WHAT THE EXERCISE ASKS.
If a line below includes the string "result", copy it.

DATASET ENTRIES.
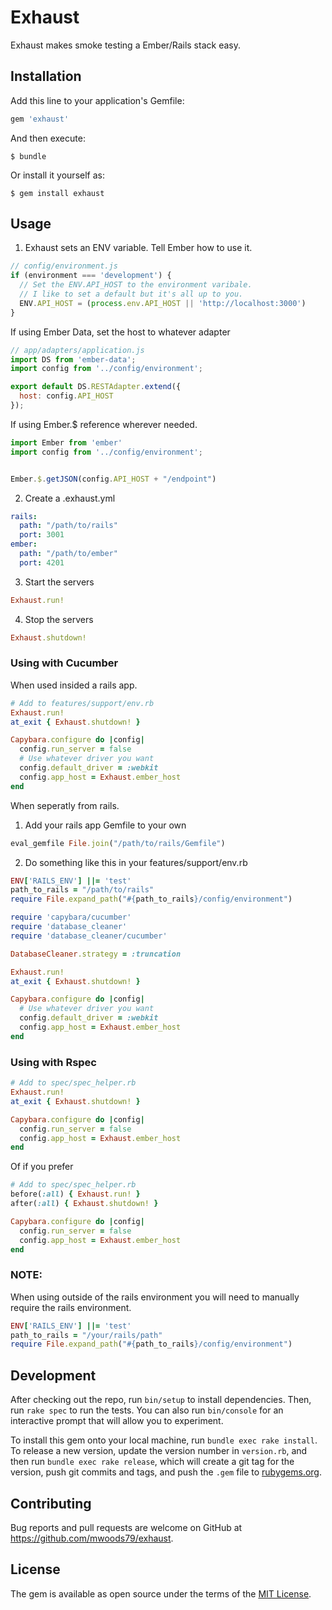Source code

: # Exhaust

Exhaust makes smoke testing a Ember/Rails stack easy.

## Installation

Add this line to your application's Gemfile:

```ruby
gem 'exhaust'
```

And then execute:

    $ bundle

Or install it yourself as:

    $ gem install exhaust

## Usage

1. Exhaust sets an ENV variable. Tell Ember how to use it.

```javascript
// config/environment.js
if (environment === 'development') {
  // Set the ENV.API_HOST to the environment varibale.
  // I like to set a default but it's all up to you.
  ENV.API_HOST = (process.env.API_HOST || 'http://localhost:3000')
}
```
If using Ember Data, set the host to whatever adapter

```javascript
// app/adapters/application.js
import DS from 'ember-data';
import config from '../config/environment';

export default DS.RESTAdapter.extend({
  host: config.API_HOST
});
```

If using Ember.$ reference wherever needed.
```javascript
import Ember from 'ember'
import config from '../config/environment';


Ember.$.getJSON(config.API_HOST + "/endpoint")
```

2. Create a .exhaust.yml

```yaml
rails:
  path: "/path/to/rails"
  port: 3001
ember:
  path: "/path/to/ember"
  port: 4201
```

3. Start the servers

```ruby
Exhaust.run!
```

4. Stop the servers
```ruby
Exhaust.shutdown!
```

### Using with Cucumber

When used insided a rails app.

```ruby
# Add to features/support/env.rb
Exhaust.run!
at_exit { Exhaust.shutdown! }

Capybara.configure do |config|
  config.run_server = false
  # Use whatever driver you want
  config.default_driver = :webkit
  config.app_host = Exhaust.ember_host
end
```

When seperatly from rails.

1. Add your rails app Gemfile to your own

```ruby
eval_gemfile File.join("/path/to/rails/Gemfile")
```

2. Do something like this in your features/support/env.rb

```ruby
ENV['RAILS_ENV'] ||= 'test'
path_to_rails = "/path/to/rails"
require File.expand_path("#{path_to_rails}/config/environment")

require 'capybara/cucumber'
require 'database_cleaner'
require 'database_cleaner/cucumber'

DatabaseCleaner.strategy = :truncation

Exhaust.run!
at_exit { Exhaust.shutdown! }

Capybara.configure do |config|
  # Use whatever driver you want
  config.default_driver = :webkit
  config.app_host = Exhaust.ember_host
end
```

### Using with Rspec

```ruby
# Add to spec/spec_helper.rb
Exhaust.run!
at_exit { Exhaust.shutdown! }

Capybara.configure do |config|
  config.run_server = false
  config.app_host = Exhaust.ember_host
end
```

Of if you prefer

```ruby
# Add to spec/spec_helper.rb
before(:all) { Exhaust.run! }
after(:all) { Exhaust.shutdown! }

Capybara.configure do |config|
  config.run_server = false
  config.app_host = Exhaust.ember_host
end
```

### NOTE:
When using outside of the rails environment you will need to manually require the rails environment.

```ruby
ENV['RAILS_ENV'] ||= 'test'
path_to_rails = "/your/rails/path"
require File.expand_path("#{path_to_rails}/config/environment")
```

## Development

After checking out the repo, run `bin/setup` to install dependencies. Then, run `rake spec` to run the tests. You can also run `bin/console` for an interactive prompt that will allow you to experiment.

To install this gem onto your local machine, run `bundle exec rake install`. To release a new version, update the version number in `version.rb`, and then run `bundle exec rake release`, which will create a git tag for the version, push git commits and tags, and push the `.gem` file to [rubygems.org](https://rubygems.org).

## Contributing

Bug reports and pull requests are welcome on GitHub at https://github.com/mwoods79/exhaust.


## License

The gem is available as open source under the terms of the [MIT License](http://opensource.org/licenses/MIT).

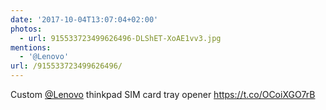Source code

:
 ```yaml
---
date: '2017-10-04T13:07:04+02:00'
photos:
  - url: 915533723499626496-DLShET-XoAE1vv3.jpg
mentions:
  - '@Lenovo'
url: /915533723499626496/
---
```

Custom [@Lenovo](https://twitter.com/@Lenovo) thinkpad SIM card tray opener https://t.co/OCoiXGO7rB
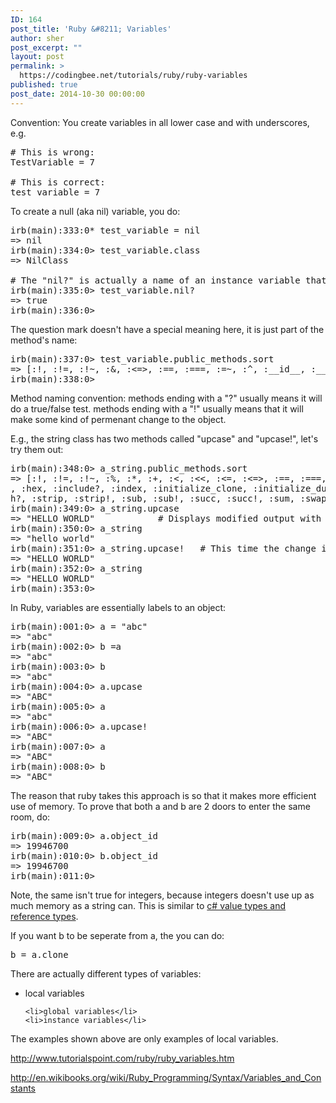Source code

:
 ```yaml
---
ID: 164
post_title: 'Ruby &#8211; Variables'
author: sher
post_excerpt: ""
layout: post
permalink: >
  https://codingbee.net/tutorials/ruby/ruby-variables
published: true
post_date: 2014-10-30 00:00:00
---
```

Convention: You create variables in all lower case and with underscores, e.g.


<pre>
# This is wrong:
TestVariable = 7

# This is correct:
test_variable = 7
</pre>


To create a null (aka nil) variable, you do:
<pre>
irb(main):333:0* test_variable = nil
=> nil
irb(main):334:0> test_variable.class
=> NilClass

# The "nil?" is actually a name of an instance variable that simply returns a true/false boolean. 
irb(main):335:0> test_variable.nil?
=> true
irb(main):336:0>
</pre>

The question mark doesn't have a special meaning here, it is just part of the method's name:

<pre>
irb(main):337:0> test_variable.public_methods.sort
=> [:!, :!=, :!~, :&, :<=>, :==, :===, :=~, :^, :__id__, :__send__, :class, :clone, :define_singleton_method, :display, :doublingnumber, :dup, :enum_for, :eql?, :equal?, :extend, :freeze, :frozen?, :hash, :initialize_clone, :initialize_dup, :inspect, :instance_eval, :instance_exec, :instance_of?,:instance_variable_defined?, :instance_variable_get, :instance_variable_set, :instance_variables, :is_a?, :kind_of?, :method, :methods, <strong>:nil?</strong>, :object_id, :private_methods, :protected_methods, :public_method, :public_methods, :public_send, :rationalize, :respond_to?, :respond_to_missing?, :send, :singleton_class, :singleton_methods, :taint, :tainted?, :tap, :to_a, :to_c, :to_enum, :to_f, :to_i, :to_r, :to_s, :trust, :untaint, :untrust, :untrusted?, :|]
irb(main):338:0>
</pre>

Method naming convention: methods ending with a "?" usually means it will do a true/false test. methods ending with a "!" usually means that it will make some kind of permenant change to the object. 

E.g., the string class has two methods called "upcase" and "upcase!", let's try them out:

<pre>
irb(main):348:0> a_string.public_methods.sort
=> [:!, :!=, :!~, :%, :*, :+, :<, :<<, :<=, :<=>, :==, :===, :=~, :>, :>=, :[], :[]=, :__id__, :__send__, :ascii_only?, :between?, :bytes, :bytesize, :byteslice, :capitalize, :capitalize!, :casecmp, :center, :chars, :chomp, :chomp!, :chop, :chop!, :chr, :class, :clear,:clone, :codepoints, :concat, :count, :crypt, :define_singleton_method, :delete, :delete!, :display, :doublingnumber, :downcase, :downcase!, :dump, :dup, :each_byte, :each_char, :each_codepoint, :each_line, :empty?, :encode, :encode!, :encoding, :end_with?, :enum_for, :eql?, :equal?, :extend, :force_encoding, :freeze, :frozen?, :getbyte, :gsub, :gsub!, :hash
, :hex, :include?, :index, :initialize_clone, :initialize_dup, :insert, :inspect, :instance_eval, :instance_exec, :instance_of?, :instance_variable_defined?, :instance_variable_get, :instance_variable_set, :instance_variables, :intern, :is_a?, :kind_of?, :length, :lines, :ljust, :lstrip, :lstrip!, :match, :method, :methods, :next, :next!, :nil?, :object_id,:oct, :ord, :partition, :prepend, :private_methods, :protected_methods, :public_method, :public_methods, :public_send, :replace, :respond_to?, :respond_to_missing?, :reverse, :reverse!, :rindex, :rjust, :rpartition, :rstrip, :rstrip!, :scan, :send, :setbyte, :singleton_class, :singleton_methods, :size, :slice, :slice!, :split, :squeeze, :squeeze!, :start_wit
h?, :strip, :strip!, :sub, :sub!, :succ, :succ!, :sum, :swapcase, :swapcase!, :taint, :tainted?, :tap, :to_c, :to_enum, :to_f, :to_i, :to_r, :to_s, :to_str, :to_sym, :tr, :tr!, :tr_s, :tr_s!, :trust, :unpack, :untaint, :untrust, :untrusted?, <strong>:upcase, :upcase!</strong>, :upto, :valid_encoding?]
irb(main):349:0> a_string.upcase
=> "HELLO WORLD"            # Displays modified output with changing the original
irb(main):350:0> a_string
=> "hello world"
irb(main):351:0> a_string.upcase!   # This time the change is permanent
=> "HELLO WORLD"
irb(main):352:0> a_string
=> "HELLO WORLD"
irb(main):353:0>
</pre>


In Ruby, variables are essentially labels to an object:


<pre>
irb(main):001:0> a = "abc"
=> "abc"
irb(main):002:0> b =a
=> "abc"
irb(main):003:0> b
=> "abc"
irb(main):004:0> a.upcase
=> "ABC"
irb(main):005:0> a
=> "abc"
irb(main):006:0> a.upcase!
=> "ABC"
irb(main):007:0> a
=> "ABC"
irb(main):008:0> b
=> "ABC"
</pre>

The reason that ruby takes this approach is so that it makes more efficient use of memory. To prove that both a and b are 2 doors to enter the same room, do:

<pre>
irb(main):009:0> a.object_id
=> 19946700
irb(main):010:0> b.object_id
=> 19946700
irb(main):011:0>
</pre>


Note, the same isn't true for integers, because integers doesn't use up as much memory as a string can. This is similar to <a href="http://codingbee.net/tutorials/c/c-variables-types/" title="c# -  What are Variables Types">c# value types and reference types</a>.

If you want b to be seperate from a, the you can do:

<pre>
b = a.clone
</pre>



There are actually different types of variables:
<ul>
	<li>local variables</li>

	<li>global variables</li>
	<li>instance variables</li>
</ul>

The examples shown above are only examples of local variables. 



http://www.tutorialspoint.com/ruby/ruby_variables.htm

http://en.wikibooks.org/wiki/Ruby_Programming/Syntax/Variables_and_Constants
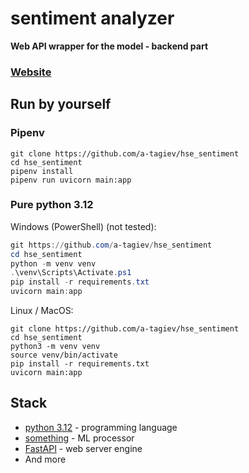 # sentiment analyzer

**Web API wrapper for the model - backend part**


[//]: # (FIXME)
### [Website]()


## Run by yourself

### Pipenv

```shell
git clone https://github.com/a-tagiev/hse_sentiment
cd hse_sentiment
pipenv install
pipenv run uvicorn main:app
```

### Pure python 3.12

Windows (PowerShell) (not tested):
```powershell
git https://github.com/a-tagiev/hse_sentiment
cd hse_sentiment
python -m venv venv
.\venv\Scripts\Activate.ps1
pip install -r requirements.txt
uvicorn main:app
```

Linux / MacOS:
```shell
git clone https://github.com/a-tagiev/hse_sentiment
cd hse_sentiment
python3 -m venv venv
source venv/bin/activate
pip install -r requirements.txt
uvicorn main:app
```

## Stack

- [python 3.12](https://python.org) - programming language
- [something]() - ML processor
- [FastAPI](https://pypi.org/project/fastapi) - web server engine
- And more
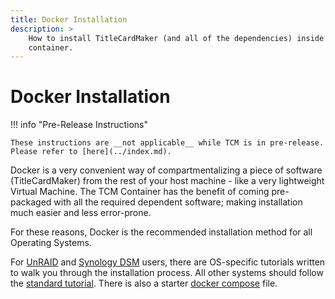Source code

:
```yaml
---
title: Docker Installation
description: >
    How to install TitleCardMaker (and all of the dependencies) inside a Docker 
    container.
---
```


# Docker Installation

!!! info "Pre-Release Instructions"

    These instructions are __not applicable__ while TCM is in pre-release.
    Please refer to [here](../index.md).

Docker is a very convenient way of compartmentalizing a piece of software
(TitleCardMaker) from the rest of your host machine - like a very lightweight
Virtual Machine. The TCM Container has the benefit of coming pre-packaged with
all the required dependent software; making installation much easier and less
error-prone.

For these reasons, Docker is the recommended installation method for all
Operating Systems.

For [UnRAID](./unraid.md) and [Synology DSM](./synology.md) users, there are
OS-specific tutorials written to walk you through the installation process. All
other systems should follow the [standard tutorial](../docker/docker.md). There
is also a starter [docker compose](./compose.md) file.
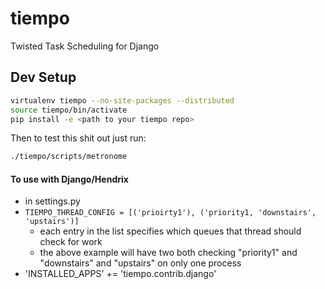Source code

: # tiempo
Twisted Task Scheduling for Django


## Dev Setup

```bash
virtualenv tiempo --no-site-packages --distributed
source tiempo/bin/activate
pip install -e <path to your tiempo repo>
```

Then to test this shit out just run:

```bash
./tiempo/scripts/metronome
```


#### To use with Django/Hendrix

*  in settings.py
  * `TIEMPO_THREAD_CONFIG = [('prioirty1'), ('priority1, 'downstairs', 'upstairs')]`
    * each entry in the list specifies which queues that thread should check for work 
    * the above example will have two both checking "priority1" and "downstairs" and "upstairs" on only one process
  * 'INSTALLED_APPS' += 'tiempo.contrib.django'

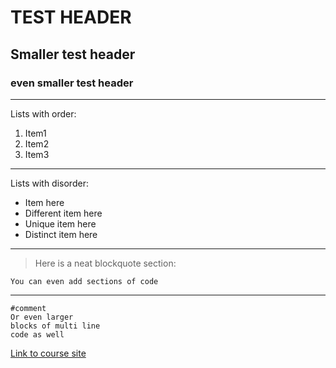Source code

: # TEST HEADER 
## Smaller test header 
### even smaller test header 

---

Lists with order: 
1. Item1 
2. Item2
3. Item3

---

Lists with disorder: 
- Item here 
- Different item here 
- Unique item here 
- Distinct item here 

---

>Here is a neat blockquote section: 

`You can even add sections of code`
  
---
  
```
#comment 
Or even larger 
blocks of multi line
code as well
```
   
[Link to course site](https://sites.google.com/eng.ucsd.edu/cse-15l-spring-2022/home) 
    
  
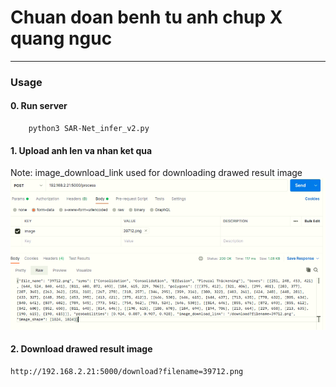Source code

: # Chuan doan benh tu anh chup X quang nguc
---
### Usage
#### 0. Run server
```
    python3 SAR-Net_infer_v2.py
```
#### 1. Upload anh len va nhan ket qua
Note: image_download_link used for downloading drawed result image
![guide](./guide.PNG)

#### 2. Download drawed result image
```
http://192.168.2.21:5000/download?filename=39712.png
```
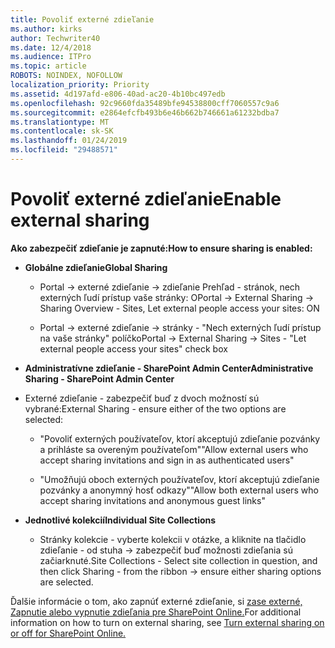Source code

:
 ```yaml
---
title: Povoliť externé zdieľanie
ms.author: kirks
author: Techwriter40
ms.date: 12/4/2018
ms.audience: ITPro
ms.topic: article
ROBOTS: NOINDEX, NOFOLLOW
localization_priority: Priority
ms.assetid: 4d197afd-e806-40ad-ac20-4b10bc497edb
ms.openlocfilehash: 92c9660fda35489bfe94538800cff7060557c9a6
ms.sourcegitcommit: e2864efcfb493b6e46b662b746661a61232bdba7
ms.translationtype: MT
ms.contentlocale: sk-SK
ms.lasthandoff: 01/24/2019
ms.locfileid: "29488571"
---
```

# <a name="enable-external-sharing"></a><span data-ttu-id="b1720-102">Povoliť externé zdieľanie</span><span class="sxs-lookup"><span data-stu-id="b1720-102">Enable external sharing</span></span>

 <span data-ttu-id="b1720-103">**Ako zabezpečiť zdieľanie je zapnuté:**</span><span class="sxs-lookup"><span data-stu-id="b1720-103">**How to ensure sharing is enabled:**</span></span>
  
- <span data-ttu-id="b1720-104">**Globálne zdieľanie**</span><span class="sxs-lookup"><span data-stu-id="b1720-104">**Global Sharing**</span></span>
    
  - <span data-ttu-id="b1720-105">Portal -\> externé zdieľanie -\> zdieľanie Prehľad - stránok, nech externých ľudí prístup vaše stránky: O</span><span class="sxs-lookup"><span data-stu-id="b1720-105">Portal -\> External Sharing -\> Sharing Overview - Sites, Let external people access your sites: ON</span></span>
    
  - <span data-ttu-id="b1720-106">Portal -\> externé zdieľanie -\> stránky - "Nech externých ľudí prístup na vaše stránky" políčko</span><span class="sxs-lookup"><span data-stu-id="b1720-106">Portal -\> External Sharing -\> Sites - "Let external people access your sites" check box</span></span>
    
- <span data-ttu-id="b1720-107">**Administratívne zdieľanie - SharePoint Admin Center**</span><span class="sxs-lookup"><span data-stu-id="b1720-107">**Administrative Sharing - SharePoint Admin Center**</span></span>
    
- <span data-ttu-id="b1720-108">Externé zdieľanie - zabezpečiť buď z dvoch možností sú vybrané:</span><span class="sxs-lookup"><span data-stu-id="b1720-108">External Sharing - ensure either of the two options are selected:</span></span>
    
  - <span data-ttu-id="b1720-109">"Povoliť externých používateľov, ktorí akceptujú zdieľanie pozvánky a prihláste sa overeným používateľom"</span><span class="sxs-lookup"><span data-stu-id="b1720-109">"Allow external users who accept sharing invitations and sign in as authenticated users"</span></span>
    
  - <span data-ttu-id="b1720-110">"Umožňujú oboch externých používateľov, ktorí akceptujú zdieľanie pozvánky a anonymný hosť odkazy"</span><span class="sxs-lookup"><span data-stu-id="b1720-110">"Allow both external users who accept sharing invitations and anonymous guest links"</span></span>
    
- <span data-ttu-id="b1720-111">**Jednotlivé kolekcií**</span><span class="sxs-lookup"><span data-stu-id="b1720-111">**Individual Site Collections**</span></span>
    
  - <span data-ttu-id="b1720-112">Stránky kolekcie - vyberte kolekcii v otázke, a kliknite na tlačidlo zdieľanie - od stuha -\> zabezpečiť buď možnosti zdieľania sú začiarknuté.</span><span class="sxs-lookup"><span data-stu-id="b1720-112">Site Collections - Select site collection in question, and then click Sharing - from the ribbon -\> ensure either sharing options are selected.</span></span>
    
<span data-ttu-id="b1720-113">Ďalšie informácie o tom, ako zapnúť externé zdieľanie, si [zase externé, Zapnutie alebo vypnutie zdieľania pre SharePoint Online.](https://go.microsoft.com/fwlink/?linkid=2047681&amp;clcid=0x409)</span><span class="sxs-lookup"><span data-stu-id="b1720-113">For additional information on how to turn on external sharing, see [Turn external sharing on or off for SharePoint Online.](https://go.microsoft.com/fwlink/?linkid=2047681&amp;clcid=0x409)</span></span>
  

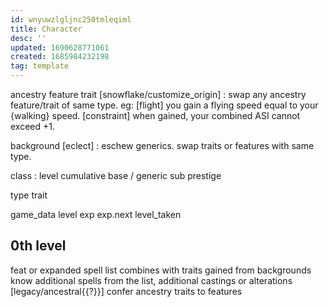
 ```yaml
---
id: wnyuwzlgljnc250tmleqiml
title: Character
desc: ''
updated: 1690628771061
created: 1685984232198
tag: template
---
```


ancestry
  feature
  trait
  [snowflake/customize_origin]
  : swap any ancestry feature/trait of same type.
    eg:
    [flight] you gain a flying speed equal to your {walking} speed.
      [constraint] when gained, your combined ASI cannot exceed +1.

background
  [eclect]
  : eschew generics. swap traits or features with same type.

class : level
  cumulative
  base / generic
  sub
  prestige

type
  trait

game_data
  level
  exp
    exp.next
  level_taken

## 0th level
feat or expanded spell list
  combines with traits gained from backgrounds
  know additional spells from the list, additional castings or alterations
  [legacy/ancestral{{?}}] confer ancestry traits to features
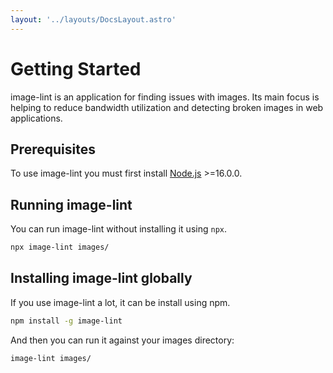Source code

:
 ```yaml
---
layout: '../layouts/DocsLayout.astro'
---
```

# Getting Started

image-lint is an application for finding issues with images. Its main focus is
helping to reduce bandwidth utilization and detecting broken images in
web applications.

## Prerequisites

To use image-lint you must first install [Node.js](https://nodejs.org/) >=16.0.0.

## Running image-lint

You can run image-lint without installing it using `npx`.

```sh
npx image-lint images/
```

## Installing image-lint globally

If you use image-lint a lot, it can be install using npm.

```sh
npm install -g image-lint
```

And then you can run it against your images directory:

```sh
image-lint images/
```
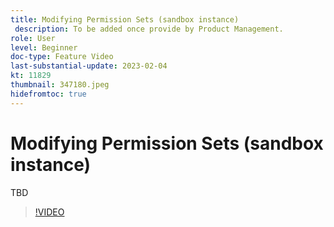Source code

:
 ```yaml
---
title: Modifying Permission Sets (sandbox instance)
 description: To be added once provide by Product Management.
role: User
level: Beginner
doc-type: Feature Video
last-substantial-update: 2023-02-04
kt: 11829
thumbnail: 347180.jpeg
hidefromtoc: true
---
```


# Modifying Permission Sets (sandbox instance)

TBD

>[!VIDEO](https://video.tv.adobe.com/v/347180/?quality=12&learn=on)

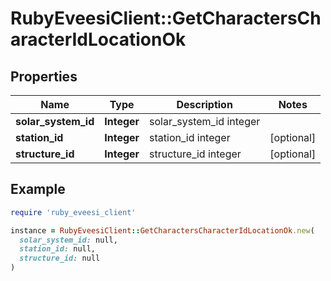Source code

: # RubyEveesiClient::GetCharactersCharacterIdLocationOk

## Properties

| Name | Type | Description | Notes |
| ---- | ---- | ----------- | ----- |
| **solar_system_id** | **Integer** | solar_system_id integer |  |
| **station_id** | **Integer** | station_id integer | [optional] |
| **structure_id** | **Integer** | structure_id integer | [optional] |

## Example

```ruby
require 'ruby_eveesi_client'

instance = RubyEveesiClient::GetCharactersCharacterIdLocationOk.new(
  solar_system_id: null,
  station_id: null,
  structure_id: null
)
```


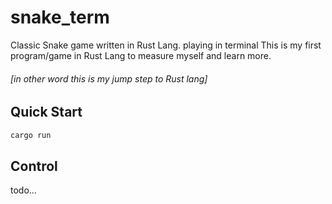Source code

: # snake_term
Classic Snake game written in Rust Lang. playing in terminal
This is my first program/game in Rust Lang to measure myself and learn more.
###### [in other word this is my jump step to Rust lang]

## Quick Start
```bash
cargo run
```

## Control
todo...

TASK SOLUTION.
Note: image_download_link used for downloading drawed result image
#### 2. Download drawed result image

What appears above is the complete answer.